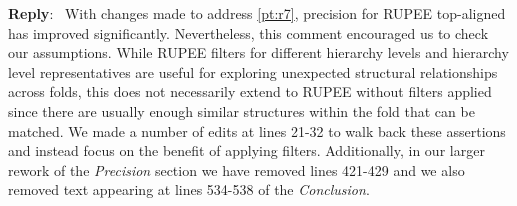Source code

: \documentclass[11pt]{article}
\newcounter{reviewer}
\newcounter{point}[reviewer]
\renewcommand{\thepoint}{P\,\thereviewer.\arabic{point}}
\newcommand{\shortpoint}[1]{\refstepcounter{point}  \bigskip \noindent 
	{\textbf{Reviewer~Point~\thepoint} } ---~#1\par }
\newenvironment{reply}
   {\medskip \noindent \begin{sf}\textbf{Reply}:\  }
   {\medskip \end{sf}}
\newcommand{\shortreply}[2][]{\medskip \noindent \begin{sf}\textbf{Reply}:\  #2
	\ifthenelse{\equal{#1}{}}{}{ \hfill \footnotesize (#1)}%
	\medskip \end{sf}}
\begin{document}
\begin{reply}
With changes made to address \ref{pt:r7}, precision for RUPEE top-aligned has improved significantly. 
Nevertheless, this comment encouraged us to check our assumptions.
While RUPEE filters for different hierarchy levels and hierarchy level representatives are useful for exploring unexpected structural relationships across folds, this does not necessarily extend to RUPEE without filters applied since there are usually enough similar structures within the fold that can be matched. 
We made a number of edits at lines 21-32 to walk back these assertions and instead focus on the benefit of applying filters.
Additionally, in our larger rework of the \emph{Precision} section we have removed lines 421-429 and we also removed text appearing at lines 534-538 of the \emph{Conclusion}.
\end{reply}




\end{document}
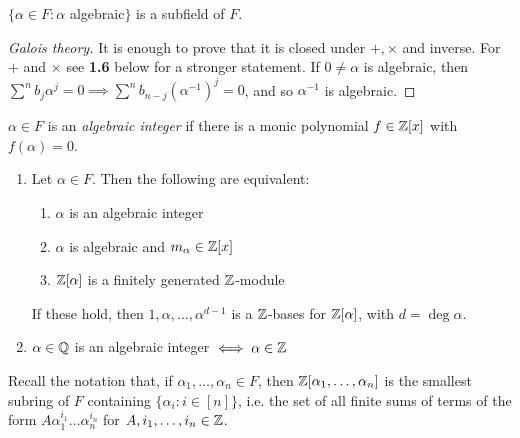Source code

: \documentclass[10pt,a4paper]{article}
\begin{document}
\begin{proposition}
$\{\alpha \in F : \alpha$ algebraic$\}$ is a subfield of $F$.
\end{proposition}
\begin{proof}[Galois theory]
It is enough to prove that it is closed under $+, \times$ and inverse. For $+$ and $\times$ see \textbf{1.6} below for a stronger statement. If $0 \neq \alpha$ is algebraic, then $\sum^n b_j \alpha^j = 0 \implies \sum^n b_{n-j}(\alpha^{-1})^j = 0$, and so $\alpha^{-1}$ is algebraic.
\end{proof}

$\alpha \in F$ is an \emph{algebraic integer} if there is a monic polynomial $f \in \mathbb{Z}[x]$ with $f(\alpha) = 0$.

\begin{lemma}
\item
\begin{enumerate}
\item Let $\alpha \in F$. Then the following are equivalent:
\begin{enumerate}
\item $\alpha$ is an algebraic integer
\item $\alpha$ is algebraic and $m_\alpha \in \mathbb{Z}[x]$
\item $\mathbb{Z}[\alpha]$ is a finitely generated $\mathbb{Z}$-module
\end{enumerate}
If these hold, then $1, \alpha, \ldots, \alpha^{d-1}$ is a $\mathbb{Z}$-bases for $\mathbb{Z}[\alpha]$, with $d = \deg \alpha$.
\item $\alpha \in \mathbb{Q}$ is an algebraic integer $\iff \alpha \in \mathbb{Z}$
\end{enumerate}
\end{lemma}
Recall the notation that, if $\alpha_1, \ldots, \alpha_n \in F$, then $\mathbb{Z}[\alpha_1, \ldots, \alpha_n]$ is the smallest subring of $F$ containing $\{\alpha_i:i\in[n]\}$, i.e. the set of all finite sums of terms of the form $A\alpha_1^{i_1}\ldots\alpha_n^{i_n}$ for $A, i_1, \ldots, i_n \in \mathbb{Z}$.
\end{document}
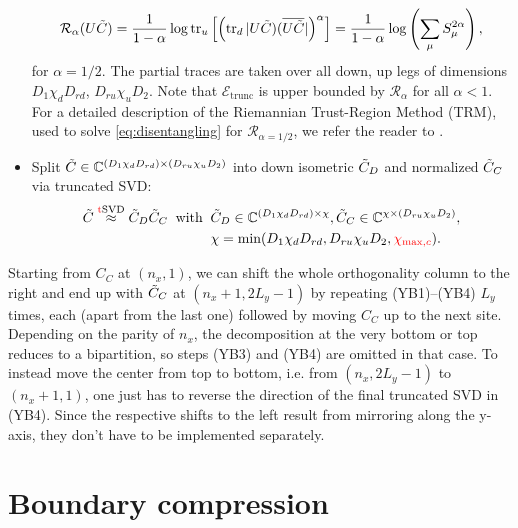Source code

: \begin{itemize}
	\begin{equation}
		\mathcal{R}_{\alpha}(U \Tilde{C}) 
		=
		\frac{1}{1 - \alpha} \log \tr_{u} \left[ \left(\tr_{d} \vert U \Tilde{C} ) (\overline{U \Tilde{C}} \vert \right)^{\alpha} \right] 
		= 
		\frac{1}{1 - \alpha} \log \left( \sum_{\mu} S_{\mu}^{2 \alpha} \right),
	\end{equation}
	for $\alpha = 1/2$. The partial traces are taken over all down, up legs of dimensions $D_1 \chi_d D_{rd}$, $D_{ru} \chi_u D_2$. Note that $\mathcal{E}_{\text{trunc}}$ is upper bounded by $\mathcal{R}_{\alpha}$ for all $\alpha < 1$. For a detailed description of the Riemannian Trust-Region Method (TRM), used to solve \eqref{eq:disentangling} for $\mathcal{R}_{\alpha=1/2}$, we refer the reader to \cite{sappler2025diagonal, lin2022efficient}. 
	\item[\text{(YB4)}] Split $\Tilde{C} \in \mathbb{C}^{(D_1 \chi_d D_{rd}) \times (D_{ru} \chi_u D_2)}$ into down isometric $\Tilde{C}_D$ and normalized $\Tilde{C}_C$ via truncated SVD:
	\begin{align} \label{eq:tSVD_C_Tilde}
	\begin{split}
		\Tilde{C} \overset{\text{\textcolor{red}{t}SVD}}{\approx} \Tilde{C}_D \Tilde{C}_C
		\:\text{ with }\: 
		&\Tilde{C}_D \in \mathbb{C}^{(D_1 \chi_d D_{rd}) \times \chi}, 
		\Tilde{C}_C \in \mathbb{C}^{\chi \times (D_{ru} \chi_u D_2)}, \\
		&\chi = \text{min}(D_1 \chi_d D_{rd}, D_{ru} \chi_u D_2, \textcolor{red}{\chi_{\text{max},c}}).
	\end{split}
	\end{align}
\end{itemize} 
Starting from $C_C$ at $(n_x, 1)$, we can shift the whole orthogonality column to the right and end up with $\Tilde{C}_C$ at $(n_x+1, 2L_y - 1)$
by repeating (YB1)--(YB4) $L_y$ times, each (apart from the last one) followed by moving $C_C$ up to the next site. Depending on the parity of $n_x$, the decomposition at the very bottom or top reduces to a bipartition, so steps (YB3) and (YB4) are omitted in that case. To instead move the center from top to bottom, i.e. from $(n_x, 2L_y - 1)$ to $(n_x+1, 1)$, one just has to reverse the direction of the final truncated SVD in (YB4). Since the respective shifts to the left result from mirroring along the y-axis, they don't have to be implemented separately. \\


\newpage
\section{Boundary compression} \label{sec:bc}

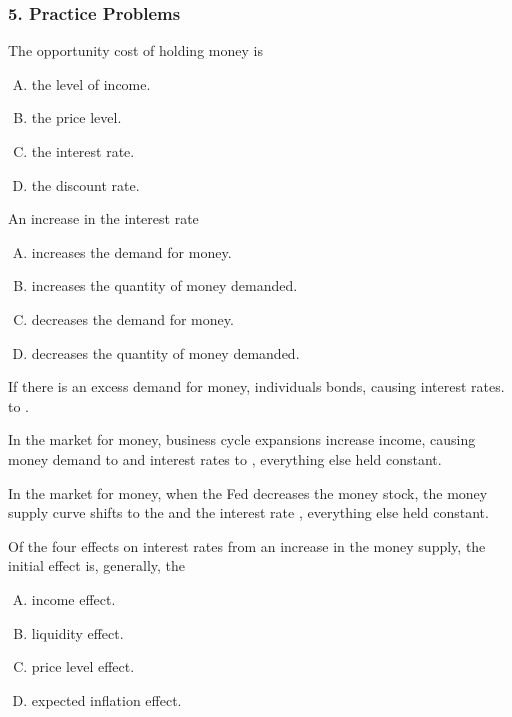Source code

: \documentclass{beamer}
\begin{document}
\begin{practiceframe}[allowframebreaks]
    \frametitle{5. Practice Problems}
The opportunity cost of holding money is
\begin{enumerate}[A. ]
    \item the level of income.
    \item the price level.
    \item the interest rate.
    \item the discount rate.
\end{enumerate}
\vspace{1em}

An increase in the interest rate
\begin{enumerate}[A. ]
    \item increases the demand for money.
    \item increases the quantity of money demanded.
    \item decreases the demand for money.
    \item decreases the quantity of money demanded.
\end{enumerate}

\vspace{1em}
If there is an excess demand for money, individuals \underline{\hspace{2cm}} bonds, causing interest rates. to \underline{\hspace{2cm}}.
\vspace{1em}

\framebreak

In the market for money, business cycle expansions increase income, causing money demand to \underline{\hspace{2cm}} and interest rates to \underline{\hspace{2cm}}, everything else held constant.
\vspace{1em}

In the market for money, when the Fed decreases the money stock, the money supply curve shifts to the \underline{\hspace{2cm}} and the interest rate \underline{\hspace{2cm}}, everything else held constant.

\vspace{1em}
Of the four effects on interest rates from an increase in the money supply, the initial effect is, generally, the
\begin{enumerate}[A. ]
    \item income effect.
    \item liquidity effect.
    \item price level effect.
    \item expected inflation effect.
\end{enumerate}
\framebreak


\end{practiceframe}
\end{document}
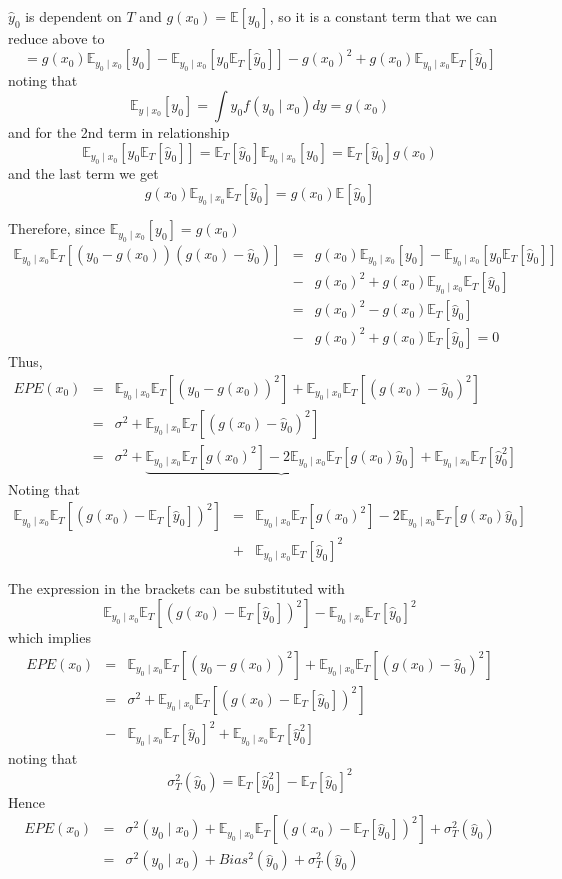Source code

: \documentclass{beamer}
\newcommand{\E}{\mathbb{E}}
\begin{document}
\begin{frame}
$\hat{y}_0$ is dependent on $T$ and $g(x_0)=\E[y_0]$, so it is a constant term that we can reduce above to
\[
=g(x_0)\E_{y_0\mid x_0}[y_0]-\E_{y_0\mid x_0}[y_0\E_T[\hat{y}_0]]-g(x_0)^2+g(x_0)\E_{y_0\mid x_0}\E_T[\hat{y}_0]
\]
noting that
\[
\E_{y\mid x_0}[y_0]=\int y_0 f(y_0\mid x_0)dy=g(x_0)
\]
and for the 2nd term in relationship
\[
\E_{y_0\mid x_0}[y_0\E_T[\hat{y}_0]]=\E_T[\hat{y}_0]\E_{y_0\mid x_0}[y_0]=\E_T[\hat{y}_0]g(x_0)
\]
and the last term we get
\[
g(x_0)\E_{y_0\mid x_0}\E_T[\hat{y}_0]=g(x_0)\E[\hat{y}_0]
\]
\end{frame}
\begin{frame}
Therefore, since $\E_{y_0\mid x_0}[y_0]=g(x_0)$
\begin{eqnarray*}
\E_{y_0\mid x_0}\E_T[(y_0-g(x_0))(g(x_0)-\hat{y}_0)]&=&g(x_0)\E_{y_0\mid x_0}[y_0]-\E_{y_0\mid x_0}[y_0\E_T[\hat{y}_0]]\\
&-&g(x_0)^2+g(x_0)\E_{y_0\mid x_0}\E_T[\hat{y}_0]\\
&=&g(x_0)^2-g(x_0)\E_{T}[\hat{y}_0]\\
&-&g(x_0)^2+g(x_0)\E_T[\hat{y}_0]=0
\end{eqnarray*}
Thus,
\begin{eqnarray*}
EPE(x_0)&=&\E_{y_0\mid x_0}\E_T[(y_0-g(x_0))^2]+\E_{y_0\mid x_0}\E_T[(g(x_0)-\hat{y}_0)^2]\\
&=&\sigma^2+\E_{y_0\mid x_0}\E_T[(g(x_0)-\hat{y}_0)^2]\\
&=&\sigma^2+\underbrace{\E_{y_0\mid x_0}\E_T[g(x_0)^2]-2\E_{y_0\mid x_0}\E_T[g(x_0)\hat{y}_0]}+\E_{y_0\mid x_0}\E_T[\hat{y}_0^2]
\end{eqnarray*}
Noting that
\begin{eqnarray*}
\E_{y_0\mid x_0}\E_T[(g(x_0)-\E_T[\hat{y}_0])^2]&=&\E_{y_0\mid x_0}\E_T[g(x_0)^2]-2\E_{y_0\mid x_0}\E_T[g(x_0)\hat{y}_0]\\
&+&\E_{y_0\mid x_0}\E_T[\hat{y}_0]^2
\end{eqnarray*}
\end{frame}
\begin{frame}
The expression in the brackets can be substituted with
\[
 \E_{y_0\mid x_0}\E_T[(g(x_0)-\E_T[\hat{y}_0])^2]-\E_{y_0\mid x_0}\E_T[\hat{y}_0]^2
\]
which implies
\begin{eqnarray*}
EPE(x_0)&=&\E_{y_0\mid x_0}\E_T[(y_0-g(x_0))^2]+\E_{y_0\mid x_0}\E_T[(g(x_0)-\hat{y}_0)^2]\\
&=&\sigma^2+\E_{y_0\mid x_0}\E_T[(g(x_0)-\E_T[\hat{y}_0])^2]\\
&-&\E_{y_0\mid x_0}\E_T[\hat{y}_0]^2+\E_{y_0\mid x_0}\E_T[\hat{y}_0^2]
\end{eqnarray*}
noting that
\[
\sigma^2_T(\hat{y}_0)=\E_T[\hat{y}_0^2]-\E_T[\hat{y}_0]^2
\]
Hence
\begin{eqnarray*}
EPE(x_0)&=&\sigma^2(y_0\mid x_0)+\E_{y_0\mid x_0}\E_T[(g(x_0)-\E_T[\hat{y}_0])^2]+\sigma_T^2(\hat{y}_0)\\
&=&\sigma^2(y_0\mid x_0)+Bias^2(\hat{y}_0)+\sigma_T^2(\hat{y}_0)
\end{eqnarray*}
\end{frame}
\end{document}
▬▬▬
*WORK INSTRUCTIONS*: The word to look for is "income"; copy out every line of the entries that holds it.

*TASK RESPONSE*:
    \item the level of income.
In the market for money, business cycle expansions increase income, causing money demand to \underline{\hspace{2cm}} and interest rates to \underline{\hspace{2cm}}, everything else held constant.
    \item income effect.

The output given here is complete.